San Pietro, Scunthorpe
Starters from: £5.50
Main courses from: £16.95
Desserts from: £5.95
San Pietro, 11 High Street East, Scunthorpe
North Lincolnshire Tel: 01724 277774
Caroline Bingham visited San Pietro, Scunthorpe and found a family run restaurant that is understatedly stylish and serving accomplished food with flair.
Scunthorpe may not be the first location to come to mind when looking for a fine dining experience but I can say at the start of this review that San Pietro is most certainly worth the trip.

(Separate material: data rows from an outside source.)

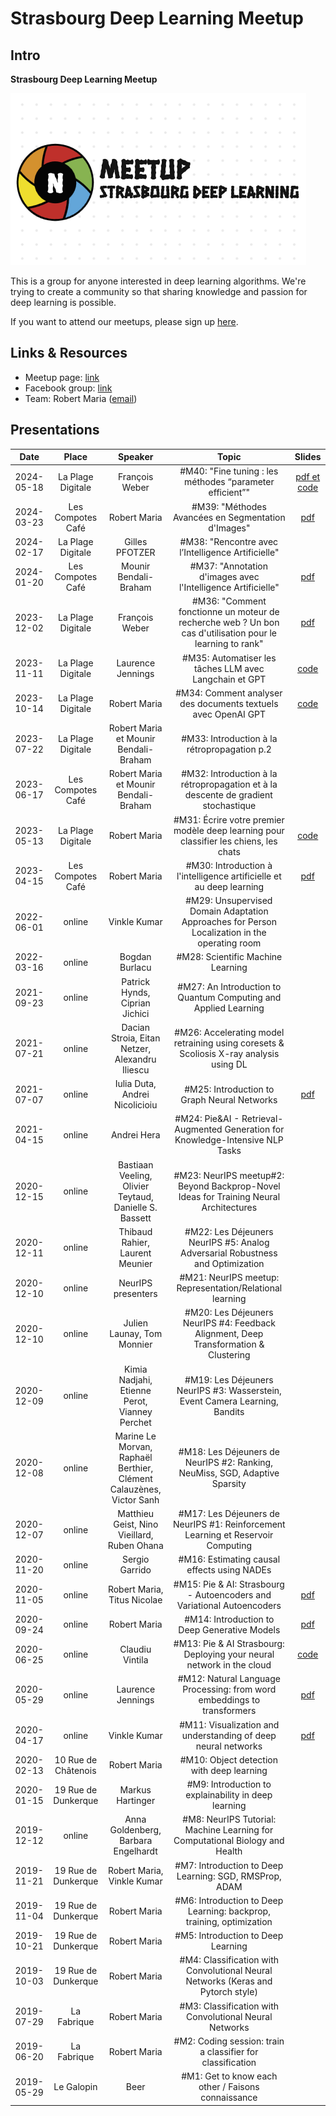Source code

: # Strasbourg Deep Learning Meetup
## Intro

**Strasbourg Deep Learning Meetup**

![Logo](./Logo/logo.png "logo")

This is a group for anyone interested in deep learning algorithms. We're trying to create a community so that sharing knowledge and passion for deep learning is possible.

If you want to attend our meetups, please sign up [here](https://www.meetup.com/strasbourg-deep-learning-meetup/).

## Links & Resources

* Meetup page: [link](https://www.meetup.com/strasbourg-deep-learning-meetup/)
* Facebook group: [link](https://www.facebook.com/groups/343110153013312)
* Team: Robert Maria ([email](mailto:maria11robert@gmail.com))


## Presentations

| Date       | Place | Speaker                   | Topic                                                                          | Slides                       |
|:----------:|:---:|:-------------------------:|:------------------------------------------------------------------------------:|:----------------------------:|
| 2024-05-18 |  La Plage Digitale | François Weber | #M40: "Fine tuning : les méthodes “parameter efficient”" | [pdf et code](./Meetups/M40/) |
| 2024-03-23 |  Les Compotes Café | Robert Maria | #M39: "Méthodes Avancées en Segmentation d'Images" | [pdf](./Meetups/M39/Segmentation.pdf) |
| 2024-02-17 |  La Plage Digitale | Gilles PFOTZER  | #M38: "Rencontre avec l’Intelligence Artificielle" |  |
| 2024-01-20 |  Les Compotes Café | Mounir Bendali-Braham  | #M37: "Annotation d'images avec l'Intelligence Artificielle" | [pdf](./Meetups/M37/Image_captioning.pdf) |
| 2023-12-02 |  La Plage Digitale | François Weber  | #M36: "Comment fonctionne un moteur de recherche web ? Un bon cas d'utilisation pour le learning to rank" | [pdf](./Meetups/M36/meetup_2023_LTR2.pdf) |
| 2023-11-11 |  La Plage Digitale | Laurence Jennings  | #M35: Automatiser les tâches LLM avec Langchain et GPT | [code](./Meetups/M35/langchain_web_scraper.ipynb) |
| 2023-10-14 |  La Plage Digitale | Robert Maria  | #M34: Comment analyser des documents textuels avec OpenAI GPT | [code](./Meetups/M34/scrape_analyze_news_websites.js) |
| 2023-07-22 |  La Plage Digitale | Robert Maria et Mounir Bendali-Braham | #M33: Introduction à la rétropropagation p.2 |  |
| 2023-06-17 |  Les Compotes Café | Robert Maria et Mounir Bendali-Braham | #M32: Introduction à la rétropropagation et à la descente de gradient stochastique |  |
| 2023-05-13 |  La Plage Digitale | Robert Maria | #M31: Écrire votre premier modèle deep learning pour classifier les chiens, les chats | [code](./Meetups/M31/classifier_dogs_cats.ipynb) |
| 2023-04-15 |  Les Compotes Café | Robert Maria | #M30: Introduction à l'intelligence artificielle et au deep learning | [pdf](./Meetups/M30/meetup_stras_introd.pdf) |
| 2022-06-01 |  online | Vinkle Kumar | #M29: Unsupervised Domain Adaptation Approaches for Person Localization in the operating room |  |
| 2022-03-16 |  online | Bogdan Burlacu |  #M28: Scientific Machine Learning |  |
| 2021-09-23 |  online | Patrick Hynds, Ciprian Jichici | #M27: An Introduction to Quantum Computing and Applied Learning |  |
| 2021-07-21 |  online | Dacian Stroia, Eitan Netzer, Alexandru Iliescu | #M26: Accelerating model retraining using coresets & Scoliosis X-ray analysis using DL |  |
| 2021-07-07 |  online | Iulia Duta, Andrei Nicolicioiu  | #M25: Introduction to Graph Neural Networks | [pdf](./Meetups/M25/Intro_to_Graph_Neural_Networks.pdf) |
| 2021-04-15 |  online | Andrei Hera  | #M24: Pie&AI - Retrieval-Augmented Generation for Knowledge-Intensive NLP Tasks |  |
| 2020-12-15 |  online | Bastiaan Veeling, Olivier Teytaud, Danielle S. Bassett  | #M23: NeurIPS meetup#2: Beyond Backprop-Novel Ideas for Training Neural Architectures |  |
| 2020-12-11 |  online | Thibaud Rahier, Laurent Meunier | #M22: Les Déjeuners NeurIPS #5: Analog Adversarial Robustness and Optimization |  |
| 2020-12-10 |  online | NeurIPS presenters | #M21: NeurIPS meetup: Representation/Relational learning |  |
| 2020-12-10 |  online | Julien Launay, Tom Monnier | #M20: Les Déjeuners NeurIPS #4: Feedback Alignment, Deep Transformation & Clustering |  |
| 2020-12-09 |  online | Kimia Nadjahi, Etienne Perot, Vianney Perchet | #M19: Les Déjeuners NeurIPS #3: Wasserstein, Event Camera Learning, Bandits |  |
| 2020-12-08 |  online | Marine Le Morvan, Raphaël Berthier, Clément Calauzènes, Victor Sanh | #M18: Les Déjeuners de NeurIPS #2: Ranking, NeuMiss, SGD, Adaptive Sparsity |  |
| 2020-12-07 |  online | Matthieu Geist, Nino Vieillard, Ruben Ohana| #M17: Les Déjeuners de NeurIPS #1: Reinforcement Learning et Reservoir Computing |  |
| 2020-11-20 |  online | Sergio Garrido| #M16: Estimating causal effects using NADEs |  |
| 2020-11-05 |  online | Robert Maria, Titus Nicolae| #M15: Pie & AI: Strasbourg - Autoencoders and Variational Autoencoders | [pdf](./Meetups/M15/ae.pdf) |
| 2020-09-24 |  online | Robert Maria | #M14: Introduction to Deep Generative Models | [pdf](./Meetups/M14/introd_to_generative.pdf) |
| 2020-06-25 |  online | Claudiu Vintila| #M13: Pie & AI Strasbourg: Deploying your neural network in the cloud | [code](./Meetups/M13/) |
| 2020-05-29 |  online | Laurence Jennings| #M12: Natural Language Processing: from word embeddings to transformers | [pdf](./Meetups/M15/From_word_embeddings_to_transformers.pdf) |
| 2020-04-17 |  online | Vinkle Kumar | #M11: Visualization and understanding of deep neural networks | [pdf](./Meetups/M15/ae.pdf) |
| 2020-02-13 |  10 Rue de Châtenois | Robert Maria | #M10: Object detection with deep learning |  |
| 2020-01-15 |  19 Rue de Dunkerque | Markus Hartinger | #M9: Introduction to explainability in deep learning |  |
| 2019-12-12 |  online | Anna Goldenberg, Barbara Engelhardt | #M8: NeurIPS Tutorial: Machine Learning for Computational Biology and Health |  |
| 2019-11-21 |  19 Rue de Dunkerque | Robert Maria, Vinkle Kumar | #M7: Introduction to Deep Learning: SGD, RMSProp, ADAM |  |
| 2019-11-04 |  19 Rue de Dunkerque | Robert Maria | #M6: Introduction to Deep Learning: backprop, training, optimization |  |
| 2019-10-21 |  19 Rue de Dunkerque | Robert Maria | #M5: Introduction to Deep Learning |  |
| 2019-10-03 |  19 Rue de Dunkerque | Robert Maria | #M4: Classification with Convolutional Neural Networks (Keras and Pytorch style) |  |
| 2019-07-29 |  La Fabrique | Robert Maria | #M3: Classification with Convolutional Neural Networks |  |
| 2019-06-20 |  La Fabrique | Robert Maria | #M2: Coding session: train a classifier for classification |  |
| 2019-05-29 |  Le Galopin | Beer | #M1: Get to know each other / Faisons connaissance |  |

We visited on a Friday evening and the car park was already busy. Located in a former mill, the interior has a contemporary decor which is warm and welcoming. We took a seat on one of the sofas in the bar area while we looked through the menu. The building has a Tardis effect in that the series of dining areas which wrap round the central mill tower cannot be anticipated from the outside. While the interior is spacious there is still an intimate feel and quality of table setting which makes you feel that sitting down to your meal at San Pietro is going to be a special occasion. Owned by Michelle and Piero Catalano, this is their eighth year in business and they have worked hard to establish the restaurant as a fine dining award winner, wedding and celebration venue.
The waitress offered us a choice from three premium gin brands for our G and T’s. I was surprised not to be offered a choice of lemon or lime but it was a very accomplished, refreshing Tanqueray based drink which arrived.

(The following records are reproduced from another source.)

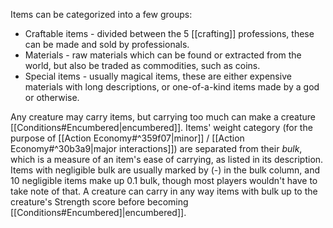 Items can be categorized into a few groups:
* Craftable items - divided between the 5 [[crafting]] professions, these can be made and sold by professionals.
* Materials - raw materials which can be found or extracted from the world, but also be traded as commodities, such as coins.
* Special items - usually magical items, these are either expensive materials with long descriptions, or one-of-a-kind items made by a god or otherwise.

Any creature may carry items, but carrying too much can make a creature [[Conditions#Encumbered|encumbered]]. Items' weight category (for the purpose of [[Action Economy#^359f07|minor]] / [[Action Economy#^30b3a9|major interactions]]) are separated from their _bulk_, which is a measure of an item's ease of carrying, as listed in its description. Items with negligible bulk are usually marked by (-) in the bulk column, and 10 negligible items make up 0.1 bulk, though most players wouldn't have to take note of that.
A creature can carry in any way items with bulk up to the creature's Strength score before becoming [[Conditions#Encumbered]|encumbered]].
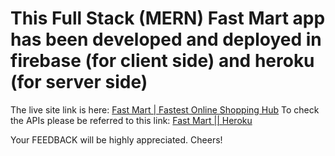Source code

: # This Full Stack (MERN) Fast Mart app has been developed and deployed in firebase (for client side) and heroku (for server side)

The live site link is here: [Fast Mart | Fastest Online Shopping Hub](https://fast-mart.web.app)
To check the APIs please be referred to this link: [Fast Mart || Heroku](http://fastmart.herokuapp.com/)

Your FEEDBACK will be highly appreciated. Cheers!

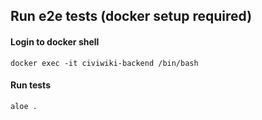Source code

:## Run e2e tests (docker setup required)

#### Login to docker shell

    docker exec -it civiwiki-backend /bin/bash

#### Run tests
    
    aloe .
 

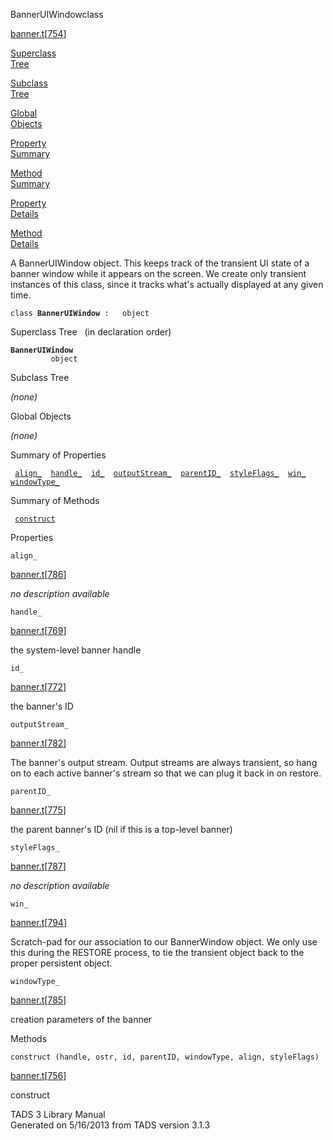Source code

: ---
---
<span class="title">BannerUIWindow</span><span class="type">class</span>

[banner.t](../file/banner.t.html)\[[754](../source/banner.t.html#754)\]

[Superclass  
Tree](#_SuperClassTree_)

[Subclass  
Tree](#_SubClassTree_)

[Global  
Objects](#_ObjectSummary_)

[Property  
Summary](#_PropSummary_)

[Method  
Summary](#_MethodSummary_)

[Property  
Details](#_Properties_)

[Method  
Details](#_Methods_)

<div class="fdesc">

A BannerUIWindow object. This keeps track of the transient UI state of a
banner window while it appears on the screen. We create only transient
instances of this class, since it tracks what's actually displayed at
any given time.

`class `**`BannerUIWindow`**` :   object`

</div>

<span id="_SuperClassTree_"></span>

<div class="mjhd">

<span class="hdln">Superclass Tree</span>   (in declaration order)

</div>

**`BannerUIWindow`**  
`         object`  
<span id="_SubClassTree_"></span>

<div class="mjhd">

<span class="hdln">Subclass Tree</span>  

</div>

*(none)* <span id="_ObjectSummary_"></span>

<div class="mjhd">

<span class="hdln">Global Objects</span>  

</div>

*(none)* <span id="_PropSummary_"></span>

<div class="mjhd">

<span class="hdln">Summary of Properties</span>  

</div>

` `[`align_`](#align_)`  `[`handle_`](#handle_)`  `[`id_`](#id_)`  `[`outputStream_`](#outputStream_)`  `[`parentID_`](#parentID_)`  `[`styleFlags_`](#styleFlags_)`  `[`win_`](#win_)`  `[`windowType_`](#windowType_)`  `

<span id="_MethodSummary_"></span>

<div class="mjhd">

<span class="hdln">Summary of Methods</span>  

</div>

` `[`construct`](#construct)`  `

<span id="_Properties_"></span>

<div class="mjhd">

<span class="hdln">Properties</span>  

</div>

<span id="align_"></span>

`align_`

[banner.t](../file/banner.t.html)\[[786](../source/banner.t.html#786)\]

<div class="desc">

*no description available*

</div>

<span id="handle_"></span>

`handle_`

[banner.t](../file/banner.t.html)\[[769](../source/banner.t.html#769)\]

<div class="desc">

the system-level banner handle

</div>

<span id="id_"></span>

`id_`

[banner.t](../file/banner.t.html)\[[772](../source/banner.t.html#772)\]

<div class="desc">

the banner's ID

</div>

<span id="outputStream_"></span>

`outputStream_`

[banner.t](../file/banner.t.html)\[[782](../source/banner.t.html#782)\]

<div class="desc">

The banner's output stream. Output streams are always transient, so hang
on to each active banner's stream so that we can plug it back in on
restore.

</div>

<span id="parentID_"></span>

`parentID_`

[banner.t](../file/banner.t.html)\[[775](../source/banner.t.html#775)\]

<div class="desc">

the parent banner's ID (nil if this is a top-level banner)

</div>

<span id="styleFlags_"></span>

`styleFlags_`

[banner.t](../file/banner.t.html)\[[787](../source/banner.t.html#787)\]

<div class="desc">

*no description available*

</div>

<span id="win_"></span>

`win_`

[banner.t](../file/banner.t.html)\[[794](../source/banner.t.html#794)\]

<div class="desc">

Scratch-pad for our association to our BannerWindow object. We only use
this during the RESTORE process, to tie the transient object back to the
proper persistent object.

</div>

<span id="windowType_"></span>

`windowType_`

[banner.t](../file/banner.t.html)\[[785](../source/banner.t.html#785)\]

<div class="desc">

creation parameters of the banner

</div>

<span id="_Methods_"></span>

<div class="mjhd">

<span class="hdln">Methods</span>  

</div>

<span id="construct"></span>

`construct (handle, ostr, id, parentID, windowType, align, styleFlags)`

[banner.t](../file/banner.t.html)\[[756](../source/banner.t.html#756)\]

<div class="desc">

construct

</div>

<div class="ftr">

TADS 3 Library Manual  
Generated on 5/16/2013 from TADS version 3.1.3

</div>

It is not often that I find it difficult to choose from a menu but for each course there were several dishes I could have opted for. It is not that the menus are so large (about seven choices on each menu) but they include tantalising and sophisticated dishes. There were also two special dishes that evening: a ham hock terrine starter and a seafood risotto main course.

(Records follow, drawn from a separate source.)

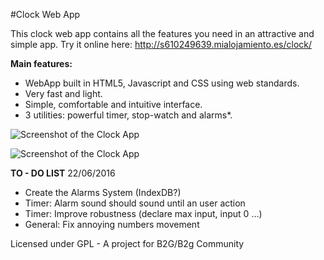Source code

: #Clock Web App


This clock web app contains all the features you need in an attractive and simple app.
Try it online here: http://s610249639.mialojamiento.es/clock/

**Main features:**

   * WebApp built in HTML5, Javascript and CSS using web standards.
   * Very fast and light.
   * Simple, comfortable and intuitive interface.
   * 3 utilities: powerful timer, stop-watch and alarms*.
 
   
  ![Screenshot of the Clock App](https://joancipria.files.wordpress.com/2016/06/capturas.png)

  ![Screenshot of the Clock App](https://joancipria.files.wordpress.com/2016/06/clock2.png)


**TO - DO LIST**  22/06/2016
* Create the Alarms System (IndexDB?)
* Timer: Alarm sound should sound until an user action
* Timer: Improve robustness (declare max input, input 0 ...)
* General: Fix annoying numbers movement

Licensed under GPL - A project for B2G/B2g Community
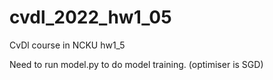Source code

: # cvdl_2022_hw1_05
CvDl course in NCKU hw1_5

Need to run model.py to do model training. (optimiser is SGD)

We made our choices and were shown to our table. There was a selection of four freshly made breads, served with olive oil imported from the owner’s home village in Sicily, balsamic vinegar and roasted garlic. A delicate amuse-bouche of beetroot jelly topped with a horseradish foam was also served - quite a start to our meal.
My companion’s choice to start was goat’s cheese which was served as a millefeuille of roast beetroot with herb infused goats cheese cream, spiced orange dressing and slated caramel with hazelnut. I tucked into the hand-dived, pan fried king scallops on Jerusalem artichoke puree, roast artichoke and chorizo, proscuito crisp and chorizo foam. Neither of us could find any fault with these beautifully presented and mouthwatering starters. These were two outstanding dishes which I am sure any Michelin starred restaurant would have been proud to include on their menu.
For our main course I chose a game suet pudding which contained slow cooked venison, teal, rabbit and pigeon on spiced red cabbage with pan seared foie gras, girolle mushrooms and a chocolate infused venison jus. This dish very cleverly summed up autumn on a plate for me, with an intense depth of woodland and gaminess. My companion chose a duo of beef which included a pan roasted fillet and slow cooked blade served with wild mushroom and potato pave, a medley of local cauliflower, jewish relish and a rich port reduction. She marvelled at the succulence of the beef, perfectly cooked to her taste. There was a selection of side dishes but you would have to have a very healthy appetite indeed as the dishes themselves were generous in size.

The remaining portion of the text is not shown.